Book Reviews of Dancing Aztecs

Dancing Aztecs
Dancing Aztecs
Author: Donald E. Westlake, Richard Stark
ISBN-13: 9780445407176
ISBN-10: 0445407174
Publication Date: 8/1/1989
Pages: 320
  • Currently 4.8/5 Stars.

4.8 stars, based on 4 ratings
Publisher: Mysterious Press
Book Type: Paperback
Reviews: Amazon | Write a Review

Book Reviews submitted by our Members...sorted by voted most helpful

reviewed Dancing Aztecs on + 70 more book reviews
Oh, my. It's Donald E Westlake. How much more do I need to add to describe the wonderful-ness of this book? The back-cover description is only a start.
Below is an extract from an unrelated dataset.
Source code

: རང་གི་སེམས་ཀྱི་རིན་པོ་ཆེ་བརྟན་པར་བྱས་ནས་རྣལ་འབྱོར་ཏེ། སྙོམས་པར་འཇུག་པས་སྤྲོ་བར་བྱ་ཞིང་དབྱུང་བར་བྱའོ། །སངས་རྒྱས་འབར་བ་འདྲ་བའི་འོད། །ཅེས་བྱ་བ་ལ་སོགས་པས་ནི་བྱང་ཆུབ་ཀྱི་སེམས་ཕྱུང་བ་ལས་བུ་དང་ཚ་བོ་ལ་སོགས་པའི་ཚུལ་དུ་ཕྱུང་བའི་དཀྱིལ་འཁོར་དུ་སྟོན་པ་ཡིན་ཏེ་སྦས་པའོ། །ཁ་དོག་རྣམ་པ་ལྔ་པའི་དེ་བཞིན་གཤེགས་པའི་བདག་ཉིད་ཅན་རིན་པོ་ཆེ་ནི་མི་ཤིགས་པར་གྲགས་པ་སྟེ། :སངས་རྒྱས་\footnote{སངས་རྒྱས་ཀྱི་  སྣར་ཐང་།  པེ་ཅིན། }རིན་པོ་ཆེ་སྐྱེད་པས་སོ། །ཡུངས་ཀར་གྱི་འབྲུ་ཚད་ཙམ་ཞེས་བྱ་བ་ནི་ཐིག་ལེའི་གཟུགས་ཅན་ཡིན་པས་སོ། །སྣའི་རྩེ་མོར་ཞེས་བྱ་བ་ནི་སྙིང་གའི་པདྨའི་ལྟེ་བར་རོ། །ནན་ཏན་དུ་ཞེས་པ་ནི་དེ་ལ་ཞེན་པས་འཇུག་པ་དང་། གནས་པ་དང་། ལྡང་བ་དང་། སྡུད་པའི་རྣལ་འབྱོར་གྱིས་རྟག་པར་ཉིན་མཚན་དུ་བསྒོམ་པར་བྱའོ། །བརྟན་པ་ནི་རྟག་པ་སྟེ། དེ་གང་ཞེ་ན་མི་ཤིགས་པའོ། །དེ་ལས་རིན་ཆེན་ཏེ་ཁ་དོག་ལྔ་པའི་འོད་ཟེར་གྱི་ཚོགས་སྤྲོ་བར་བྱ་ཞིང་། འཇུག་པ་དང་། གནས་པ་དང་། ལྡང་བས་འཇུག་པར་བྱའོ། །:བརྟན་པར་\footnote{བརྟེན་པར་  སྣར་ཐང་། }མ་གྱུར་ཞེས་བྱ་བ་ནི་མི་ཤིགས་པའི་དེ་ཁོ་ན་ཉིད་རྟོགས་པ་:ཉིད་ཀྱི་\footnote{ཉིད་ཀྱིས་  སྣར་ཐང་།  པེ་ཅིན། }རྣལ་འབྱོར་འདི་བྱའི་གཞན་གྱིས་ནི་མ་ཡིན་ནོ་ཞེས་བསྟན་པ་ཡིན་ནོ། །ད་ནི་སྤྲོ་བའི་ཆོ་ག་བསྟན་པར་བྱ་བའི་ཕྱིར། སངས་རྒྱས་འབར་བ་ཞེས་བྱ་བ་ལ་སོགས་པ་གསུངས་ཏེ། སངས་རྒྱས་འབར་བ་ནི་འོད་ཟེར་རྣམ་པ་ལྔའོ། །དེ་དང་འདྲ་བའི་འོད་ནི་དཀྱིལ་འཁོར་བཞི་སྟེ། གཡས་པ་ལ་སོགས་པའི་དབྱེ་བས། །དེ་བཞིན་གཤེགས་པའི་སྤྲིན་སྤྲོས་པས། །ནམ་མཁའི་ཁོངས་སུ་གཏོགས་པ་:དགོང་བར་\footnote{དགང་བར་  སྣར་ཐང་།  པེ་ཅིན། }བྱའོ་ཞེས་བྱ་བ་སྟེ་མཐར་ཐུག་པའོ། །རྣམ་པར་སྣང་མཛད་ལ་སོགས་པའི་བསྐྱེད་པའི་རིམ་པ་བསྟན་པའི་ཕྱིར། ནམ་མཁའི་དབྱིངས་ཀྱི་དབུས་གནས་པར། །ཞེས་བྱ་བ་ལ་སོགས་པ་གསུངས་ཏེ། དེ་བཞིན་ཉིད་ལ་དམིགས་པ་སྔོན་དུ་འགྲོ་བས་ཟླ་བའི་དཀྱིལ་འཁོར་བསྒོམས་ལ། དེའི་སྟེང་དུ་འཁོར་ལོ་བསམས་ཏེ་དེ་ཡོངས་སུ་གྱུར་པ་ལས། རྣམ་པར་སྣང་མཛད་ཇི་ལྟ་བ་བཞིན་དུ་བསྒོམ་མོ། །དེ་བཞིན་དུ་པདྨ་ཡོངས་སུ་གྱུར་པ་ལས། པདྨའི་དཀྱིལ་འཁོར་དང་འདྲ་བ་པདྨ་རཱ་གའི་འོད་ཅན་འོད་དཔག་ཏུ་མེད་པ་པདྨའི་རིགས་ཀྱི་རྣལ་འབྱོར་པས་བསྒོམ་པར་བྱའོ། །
Omniscient narrator describes action and also addresses the reader. Example: at the end of section 1: "In their homes, in their beds, Ben Cohen and Mrs. Dorothy Moorwood are peacefully asleep, neither of them guessing what's coming their way on the morrow. Everybody is settling down now. Everybody is going to sleep. You, too."

Westlake uses separate (mostly short) chapters, each describing the activities of one set of characters at the moment. Can be a little hard to follow sometimes -- as is often the case with good farce. Consecutive chapter titles: In The Beginning; Prior To Which; That Night; Some Time Earlier; And Some Time Before That; The Next Morning; Later That Morning; But; Which Meant That; However; Unfortunately; Whereupon; ... you get the drift.

Great characters. Has some ethnic slurs that are as offensive as they were in 1976 (copyright date). Has some happy endings. Ultimate resolution was a surprise. Had to re-read some segments to see what I missed/mis-interpreted.

Best laugh-out-loud segment occurs on p.268 of 318:
"Where are you from, anyway?"
"Descalzo." [a small, poor, fictional country in South America]
"Never heard of it. That the way they dress down there?"
Pedro looked down at himself, slowly aware that his clothing consisted of faded dungarees raggedly cut off at the knee, and a kind of scoop-necked white peasant blouse with puffy long sleeves. The dungarees, which were too big in the torso, were cinched in around his waist with a white plastic belt, and on his feet were red four-inch wedges. "Oh," he said. "No, I got these on the plane."
"That must have been a hell of a flight," said the fellow.